First, the SCHADEX method has been applied in present time over different climatic contexts (France, Austria, Canada and Norway), thanks to several colorations with academic and industrial partners. A sensitivity analysis allowed to quantify the extreme flood estimation sensitivity to rainfall hazard, catchment saturation hazard and rainfall-runoff transformation, independently. The results showed a large sensitivity of SCHADEX flood estimations to the rainfall hazard and to the rainfall-runoff transformation.

Using the sensitivity analysis results, tests have been done in order to estimate the future evolution of “key” variables previously identified. New climate model outputs (done within the CMIP5 project) have been analyzed and used for determining future frequency of rainfall events and future catchment saturation conditions. Considering these simulated evolutions within the SCHADEX method lead to a significant decrease of simulated extreme floods. In order to predict the future intensity of rainfall events with air temperature simulated series, tests have been performed on several hundred of French catchment rainfall series, trying to link observed air temperature with observed rainfall event intensity. The results obtained show a mean heavy rainfall intensity increase of 6% per degree of air temperature rise, at the daily timescale. Nevertheless, supplementary tests are needed in order to estimate the timestep and the temperature range at which this rainfall event intensity increase is valid. Finally, these different future evolutions have all been used as inputs of the SCHADEX method.

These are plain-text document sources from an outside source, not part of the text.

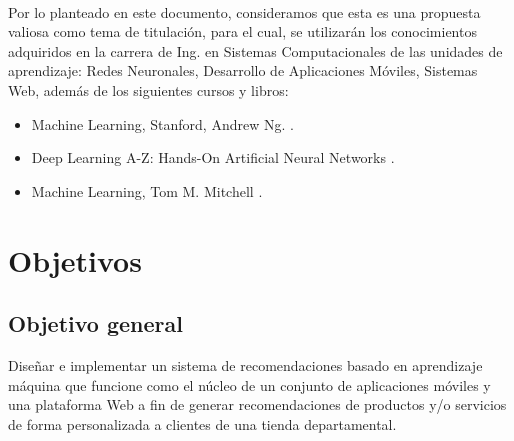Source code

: \\ \par
Por lo planteado en este documento, consideramos que esta es una propuesta valiosa como tema de titulación, para el cual, se utilizarán los conocimientos adquiridos en la carrera de Ing. en Sistemas Computacionales de las unidades de aprendizaje: Redes Neuronales, Desarrollo de Aplicaciones Móviles, Sistemas Web, además de los siguientes cursos y libros: \\

\begin{itemize}
\item Machine Learning, Stanford, Andrew Ng.  \cite{Andrew}.
\item Deep Learning A-Z: Hands-On Artificial Neural Networks \cite{eremenko}.
\item Machine Learning, Tom M. Mitchell  \cite{mitchell}.
\end{itemize}


\section{Objetivos}

\subsection{Objetivo general}
Diseñar e implementar un sistema de recomendaciones basado en aprendizaje máquina que funcione como el núcleo de un conjunto de aplicaciones móviles y una plataforma Web a fin de generar recomendaciones de productos y/o servicios de forma personalizada a clientes de una tienda departamental.
\\ \par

This last test showed the difficulty to quantify the impact of climate change on extreme floods due to a combination of extreme flood decrease factors (extreme flood decrease due both to future rainfall event frequency and catchment saturation condition evolution) and extreme flood increase factor (extreme flood increase due to an increase of future rainfall event intensity ).

Even if the extreme flood estimation sensitivity analysis has raised numerous questions about the rainfall-runoff model calibration within the SCHADEX method, quantifying the future rainfall event intensity is the key question for the extreme rainfall and flood predetermination in a climate change context.